#### [Exercise directions]
Extract, exactly as written, each line from the start of the records below to the line containing "k \leqslant N \right)$", both ends included; drop the pictures.

"""

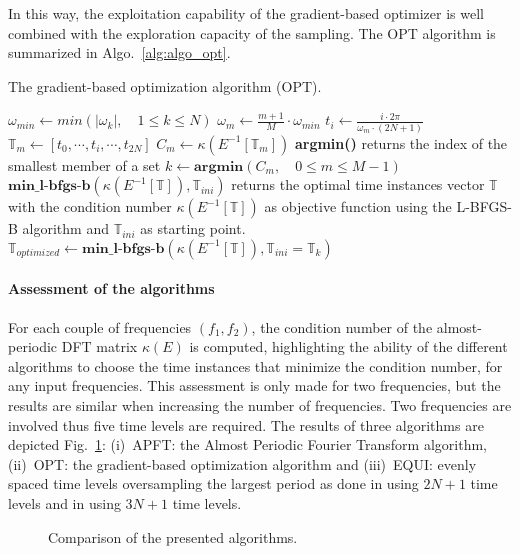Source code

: In this way, the exploitation capability of the gradient-based
optimizer is well combined with the exploration capacity of the
sampling. The OPT algorithm is summarized in Algo.~\ref{alg:algo_opt}.
\begin{algorithm}[htb]
\caption{The gradient-based optimization algorithm (OPT).}
\label{alg:algo_opt}
\begin{algorithmic}
\STATE $\omega_{min} \leftarrow min \left( |\omega_k |,\quad 1 \leqslant k \leqslant N \right)$
    \STATE $\omega_m \leftarrow \frac{m + 1}{M} \cdot \omega_{min}$
        \STATE $t_i \leftarrow \displaystyle\frac{i \cdot 2 \pi}{\omega_m \cdot (2N + 1)}$
    \ENDFOR
    \STATE $\mathbb{T}_m \leftarrow [t_0, \cdots, t_i, \cdots, t_{2N}]$
    \STATE $C_m \leftarrow \kappa \left(E^{-1} \left[\mathbb{T}_m \right] \right)$
\ENDFOR
\STATE \textbf{argmin()} returns the index of the smallest member of a set
\STATE $k \leftarrow \textbf{argmin}\left(C_m,\quad 0\leqslant m \leqslant M-1\right)$
\STATE $\textbf{min\_l-bfgs-b}\left(\kappa \left(E^{-1} \left[\mathbb{T}\right]\right), \mathbb{T}_{ini}\right)$ returns the optimal 
time instances vector $\mathbb{T}$ with the condition number $\kappa\left(E^{-1} \left[\mathbb{T}\right]\right)$ as objective function 
using the L-BFGS-B algorithm and  $\mathbb{T}_{ini}$ as starting point.
\STATE $\mathbb{T}_{optimized} \leftarrow 
  \textbf{min\_l-bfgs-b}\left(\kappa\left(E^{-1} \left[\mathbb{T}\right]\right), \mathbb{T}_{ini}=\mathbb{T}_k\right)$
\end{algorithmic}
\end{algorithm}

\paragraph{Assessment of the algorithms}

For each couple of frequencies $(f_1, f_2)$, the condition number of the
almost-periodic DFT matrix $\kappa (E)$ is computed, highlighting
the ability of the different algorithms to choose the time instances that
minimize the condition number, for any input frequencies. This
assessment is only made for two frequencies, but the results are similar
when increasing the number of frequencies. Two frequencies are
involved thus five time levels are required. The results of three
algorithms are depicted Fig.~\ref{fig:bench_algo}: (i)~APFT: the
Almost Periodic Fourier Transform algorithm, (ii)~OPT: the
gradient-based optimization algorithm and (iii)~EQUI: evenly spaced
time levels oversampling the largest period as done in
\citet{Gopinath2007} using $2N+1$ time
levels and in \citet{Ekici2007, Ekici2008} using $3N+1$
time levels.
\begin{figure}[htb]
  \centering 
    \quad{}
  \caption{Comparison of the presented algorithms.}
  \label{fig:bench_algo}
\end{figure}


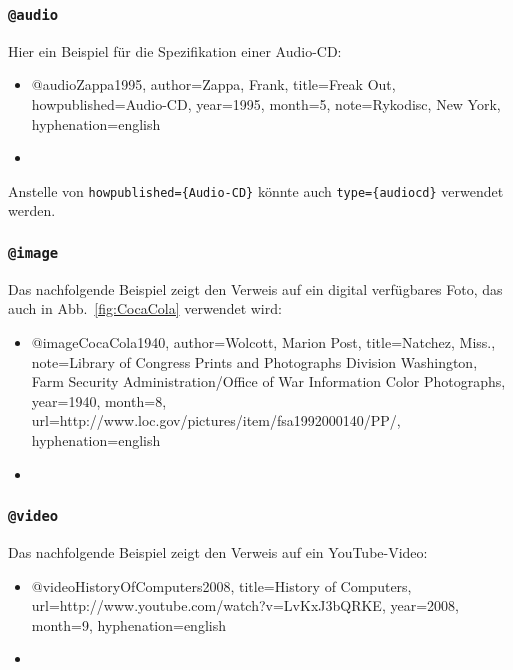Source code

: \subsubsection{\texttt{@audio}}
\label{sec:@audio}
Hier ein Beispiel für die Spezifikation einer Audio-CD:
%
\begin{itemize}
\item[] 
\begin{GenericCode}[numbers=none]
@audio{Zappa1995,
  author={Zappa, Frank},
  title={Freak Out},
  howpublished={Audio-CD},
  year={1995},
  month={5},
  note={Rykodisc, New York},
  hyphenation={english}
}
\end{GenericCode}
\item[\cite{Zappa1995}] 
\end{itemize}
%
Anstelle von \verb!howpublished={Audio-CD}! könnte auch \verb!type={audiocd}! verwendet werden.


\subsubsection{\texttt{@image}}
\label{sec:@image}

Das nachfolgende Beispiel zeigt den Verweis auf ein digital verfügbares Foto,
das auch in Abb.\ \ref{fig:CocaCola} verwendet wird:
%
\begin{itemize}
\item[] 
\begin{GenericCode}[numbers=none]
@image{CocaCola1940,
  author={Wolcott, Marion Post},
	title={Natchez, Miss.},
	note={Library of Congress Prints and Photographs Division Washington, Farm Security Administration/Office of War Information Color Photographs},
	year={1940},
	month={8},
	url={http://www.loc.gov/pictures/item/fsa1992000140/PP/},
  hyphenation={english}
 }
\end{GenericCode}
\item[\cite{CocaCola1940}] 
\end{itemize}





\subsubsection{\texttt{@video}}
\label{sec:@video}

Das nachfolgende Beispiel zeigt den Verweis auf ein YouTube-Video:
%
\begin{itemize}
\item[]
\begin{GenericCode}[numbers=none]
@video{HistoryOfComputers2008,
  title={History of Computers},
	url={http://www.youtube.com/watch?v=LvKxJ3bQRKE},
  year={2008},
  month={9},
  hyphenation={english}
}
\end{GenericCode}
\item[\cite{HistoryOfComputers2008}] 
\end{itemize}

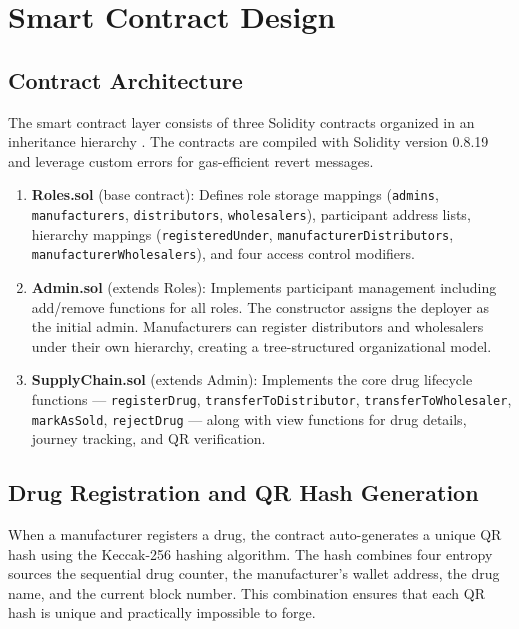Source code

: \documentclass[conference]{IEEEtran}
\begin{document}
\section{Smart Contract Design}

\subsection{Contract Architecture}

The smart contract layer consists of three Solidity contracts organized in an inheritance hierarchy . The contracts are compiled with Solidity version 0.8.19 and leverage custom errors for gas-efficient revert messages.



\begin{enumerate}
\item \textbf{Roles.sol} (base contract): Defines role storage mappings (\texttt{admins}, \texttt{manufacturers}, \texttt{distributors}, \texttt{wholesalers}), participant address lists, hierarchy mappings (\texttt{registeredUnder}, \texttt{manufacturerDistributors}, \texttt{manufacturerWholesalers}), and four access control modifiers.
\item \textbf{Admin.sol} (extends Roles): Implements participant management including add/remove functions for all roles. The constructor assigns the deployer as the initial admin. Manufacturers can register distributors and wholesalers under their own hierarchy, creating a tree-structured organizational model.
\item \textbf{SupplyChain.sol} (extends Admin): Implements the core drug lifecycle functions --- \texttt{registerDrug}, \texttt{transferToDistributor}, \texttt{transferToWholesaler}, \texttt{markAsSold}, \texttt{rejectDrug} --- along with view functions for drug details, journey tracking, and QR verification.
\end{enumerate}

\subsection{Drug Registration and QR Hash Generation}

When a manufacturer registers a drug, the contract auto-generates a unique QR hash using the Keccak-256 hashing algorithm. The hash combines four entropy sources the sequential drug counter, the manufacturer's wallet address, the drug name, and the current block number. This combination ensures that each QR hash is unique and practically impossible to forge.
\end{document}
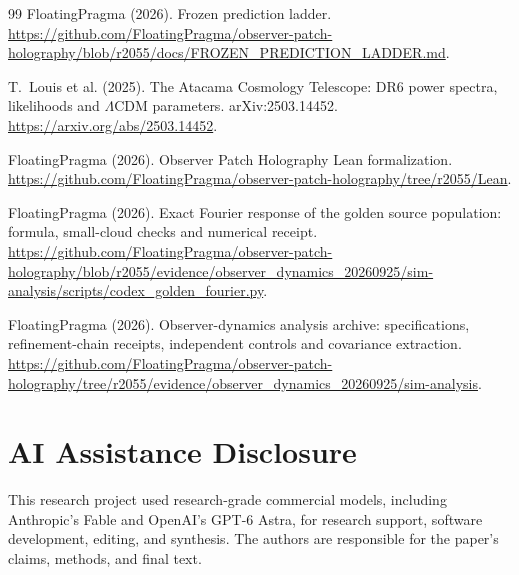 \documentclass[11pt]{article}
\theoremstyle{remark}
\begin{document}
\begin{thebibliography}{99}
FloatingPragma (2026). Frozen prediction ladder.
\url{https://github.com/FloatingPragma/observer-patch-holography/blob/r2055/docs/FROZEN_PREDICTION_LADDER.md}.

T.~Louis et al. (2025). The Atacama Cosmology Telescope: DR6 power spectra,
likelihoods and \(\Lambda\)CDM parameters. arXiv:2503.14452.
\url{https://arxiv.org/abs/2503.14452}.

FloatingPragma (2026). Observer Patch Holography Lean formalization.
\url{https://github.com/FloatingPragma/observer-patch-holography/tree/r2055/Lean}.

FloatingPragma (2026). Exact Fourier response of the golden source
population: formula, small-cloud checks and numerical receipt.
\url{https://github.com/FloatingPragma/observer-patch-holography/blob/r2055/evidence/observer_dynamics_20260925/sim-analysis/scripts/codex_golden_fourier.py}.

FloatingPragma (2026). Observer-dynamics analysis archive: specifications,
refinement-chain receipts, independent controls and covariance extraction.
\url{https://github.com/FloatingPragma/observer-patch-holography/tree/r2055/evidence/observer_dynamics_20260925/sim-analysis}.

\end{thebibliography}

\section*{AI Assistance Disclosure}
This research project used research-grade commercial models, including
Anthropic's Fable and OpenAI's GPT-6 Astra, for research support, software
development, editing, and synthesis. The authors are responsible for the
paper's claims, methods, and final text.
\end{document}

"""

#### [The answer]
Source code

: In this way, the exploitation capability of the gradient-based
optimizer is well combined with the exploration capacity of the
sampling. The OPT algorithm is summarized in Algo.~\ref{alg:algo_opt}.
\begin{algorithm}[htb]
\caption{The gradient-based optimization algorithm (OPT).}
\label{alg:algo_opt}
\begin{algorithmic}
\STATE $\omega_{min} \leftarrow min \left( |\omega_k |,\quad 1 \leqslant k \leqslant N \right)$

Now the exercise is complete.